How Many Calories Do Wall Sits Burn in 2024? Experts Explain

Wall sits are a stealthy strength exercise that can ignite your muscles and your metabolism. “How Many Calories Do Wall Sits Burn? Experts Explain” squats down to reveal the surprising calorie burn behind this static exercise.

How Many Calories Do Wall Sits Burn?

Wall sits are isometric exercises, which means they involve maintaining a static position for a set duration of time. When you perform a wall sit, you essentially hold a sitting position against a wall without the support of a chair, with your knees bent at a 90-degree angle. This exercise targets your quadriceps, hamstrings, glutes, and calves, and it’s a fantastic way to build endurance in these muscle groups.

Although the calorie burn associated with wall sits may not be as high as that of some other exercises, they still contribute to overall calorie expenditure. Since calorie burn is directly related to exercise intensity and body weight, it’s important to know that the number of calories you burn during wall sits can vary.

Here’s a quick reference to give you an idea of the calorie burn per 5 minutes of wall sits based on an average weight of 154 pounds:

Duration (Minutes)Calories Burned (Approx.)
515 to 18

If you increase the duration to 10 minutes, you may burn approximately 34 to 59 calories, depending on your weight and intensity.

Remember, while wall sits are more about muscle endurance and strength than high calorie burn, they do help boost your metabolism. As part of a comprehensive fitness routine, they can assist in weight management and indirectly influence your calorie deficit, which is essential for fat loss.

Executing Wall Sits with Perfect Form

Proper Alignment and Technique

Your form must be impeccable to maximize your wall sit. Start with your back flush against a wall, feet shoulder-width apart. Now, slide down until your thighs parallel the ground, ensuring your knees are directly above your ankles.
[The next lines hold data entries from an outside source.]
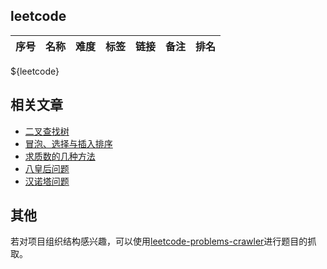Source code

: ## leetcode
| 序号 | 名称 | 难度 | 标签 | 链接 | 备注 | 排名 |
| :----:| :---- | :----: | :----: | :----: | :---- | :---- |
${leetcode}

## 相关文章
- [二叉查找树](https://vv13.cn/blog/post/Algorithm/20180904_%E4%BA%8C%E5%8F%89%E6%90%9C%E7%B4%A2%E6%A0%91)
- [冒泡、选择与插入排序](https://vv13.cn/blog/post/Algorithm/20161226_%E5%86%92%E6%B3%A1%E3%80%81%E9%80%89%E6%8B%A9%E4%B8%8E%E6%8F%92%E5%85%A5%E6%8E%92%E5%BA%8F)
- [求质数的几种方法](https://vv13.cn/blog/post/Algorithm/20161226_%E6%B1%82%E8%B4%A8%E6%95%B0%E7%9A%84%E5%87%A0%E7%A7%8D%E6%96%B9%E6%B3%95)
- [八皇后问题](https://vv13.cn/blog/post/Algorithm/20180805_%E5%85%AB%E7%9A%87%E5%90%8E%E9%97%AE%E9%A2%98)
- [汉诺塔问题](https://vv13.cn/blog/post/Algorithm/20180722_%E6%B1%89%E8%AF%BA%E5%A1%94%E9%97%AE%E9%A2%98)

## 其他
若对项目组织结构感兴趣，可以使用[leetcode-problems-crawler](https://github.com/vv13/leetcode-problems-crawler)进行题目的抓取。
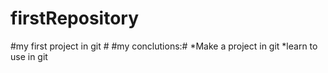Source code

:# firstRepository
#my first project in git #
#my conclutions:#
*Make a project in git
*learn to use in git

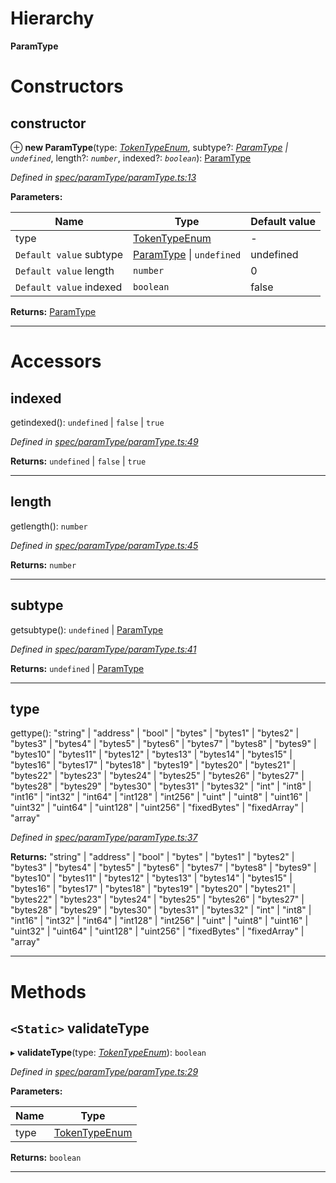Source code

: 

# Hierarchy

**ParamType**

# Constructors

<a id="constructor"></a>

##  constructor

⊕ **new ParamType**(type: *[TokenTypeEnum](../modules/_types_.md#tokentypeenum)*, subtype?: *[ParamType](_spec_paramtype_paramtype_.paramtype.md) \| `undefined`*, length?: *`number`*, indexed?: *`boolean`*): [ParamType](_spec_paramtype_paramtype_.paramtype.md)

*Defined in [spec/paramType/paramType.ts:13](https://github.com/paritytech/js-libs/blob/0b729df/packages/abi/src/spec/paramType/paramType.ts#L13)*

**Parameters:**

| Name | Type | Default value |
| ------ | ------ | ------ |
| type | [TokenTypeEnum](../modules/_types_.md#tokentypeenum) | - |
| `Default value` subtype | [ParamType](_spec_paramtype_paramtype_.paramtype.md) \| `undefined` |  undefined |
| `Default value` length | `number` | 0 |
| `Default value` indexed | `boolean` | false |

**Returns:** [ParamType](_spec_paramtype_paramtype_.paramtype.md)

___

# Accessors

<a id="indexed"></a>

##  indexed

getindexed(): `undefined` \| `false` \| `true`

*Defined in [spec/paramType/paramType.ts:49](https://github.com/paritytech/js-libs/blob/0b729df/packages/abi/src/spec/paramType/paramType.ts#L49)*

**Returns:** `undefined` \| `false` \| `true`

___
<a id="length"></a>

##  length

getlength(): `number`

*Defined in [spec/paramType/paramType.ts:45](https://github.com/paritytech/js-libs/blob/0b729df/packages/abi/src/spec/paramType/paramType.ts#L45)*

**Returns:** `number`

___
<a id="subtype"></a>

##  subtype

getsubtype(): `undefined` \| [ParamType](_spec_paramtype_paramtype_.paramtype.md)

*Defined in [spec/paramType/paramType.ts:41](https://github.com/paritytech/js-libs/blob/0b729df/packages/abi/src/spec/paramType/paramType.ts#L41)*

**Returns:** `undefined` \| [ParamType](_spec_paramtype_paramtype_.paramtype.md)

___
<a id="type"></a>

##  type

gettype(): "string" \| "address" \| "bool" \| "bytes" \| "bytes1" \| "bytes2" \| "bytes3" \| "bytes4" \| "bytes5" \| "bytes6" \| "bytes7" \| "bytes8" \| "bytes9" \| "bytes10" \| "bytes11" \| "bytes12" \| "bytes13" \| "bytes14" \| "bytes15" \| "bytes16" \| "bytes17" \| "bytes18" \| "bytes19" \| "bytes20" \| "bytes21" \| "bytes22" \| "bytes23" \| "bytes24" \| "bytes25" \| "bytes26" \| "bytes27" \| "bytes28" \| "bytes29" \| "bytes30" \| "bytes31" \| "bytes32" \| "int" \| "int8" \| "int16" \| "int32" \| "int64" \| "int128" \| "int256" \| "uint" \| "uint8" \| "uint16" \| "uint32" \| "uint64" \| "uint128" \| "uint256" \| "fixedBytes" \| "fixedArray" \| "array"

*Defined in [spec/paramType/paramType.ts:37](https://github.com/paritytech/js-libs/blob/0b729df/packages/abi/src/spec/paramType/paramType.ts#L37)*

**Returns:** "string" \| "address" \| "bool" \| "bytes" \| "bytes1" \| "bytes2" \| "bytes3" \| "bytes4" \| "bytes5" \| "bytes6" \| "bytes7" \| "bytes8" \| "bytes9" \| "bytes10" \| "bytes11" \| "bytes12" \| "bytes13" \| "bytes14" \| "bytes15" \| "bytes16" \| "bytes17" \| "bytes18" \| "bytes19" \| "bytes20" \| "bytes21" \| "bytes22" \| "bytes23" \| "bytes24" \| "bytes25" \| "bytes26" \| "bytes27" \| "bytes28" \| "bytes29" \| "bytes30" \| "bytes31" \| "bytes32" \| "int" \| "int8" \| "int16" \| "int32" \| "int64" \| "int128" \| "int256" \| "uint" \| "uint8" \| "uint16" \| "uint32" \| "uint64" \| "uint128" \| "uint256" \| "fixedBytes" \| "fixedArray" \| "array"

___

# Methods

<a id="validatetype"></a>

## `<Static>` validateType

▸ **validateType**(type: *[TokenTypeEnum](../modules/_types_.md#tokentypeenum)*): `boolean`

*Defined in [spec/paramType/paramType.ts:29](https://github.com/paritytech/js-libs/blob/0b729df/packages/abi/src/spec/paramType/paramType.ts#L29)*

**Parameters:**

| Name | Type |
| ------ | ------ |
| type | [TokenTypeEnum](../modules/_types_.md#tokentypeenum) |

**Returns:** `boolean`

___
Your hips and knees should form a 90-degree angle. Engage your core to keep your back straight, and remember to breathe!

  • Feet Position: Shoulder-width apart
  • Thighs: Parallel to ground
  • Knees: Directly above ankles
  • Back: Flush against the wall

Variations for Intensity and Challenge

Up the intensity by mixing in variations. Try a single-leg wall sit; lift one leg for an added balance challenge. Or, hold a weight with a weighted wall sit to challenge your muscles further.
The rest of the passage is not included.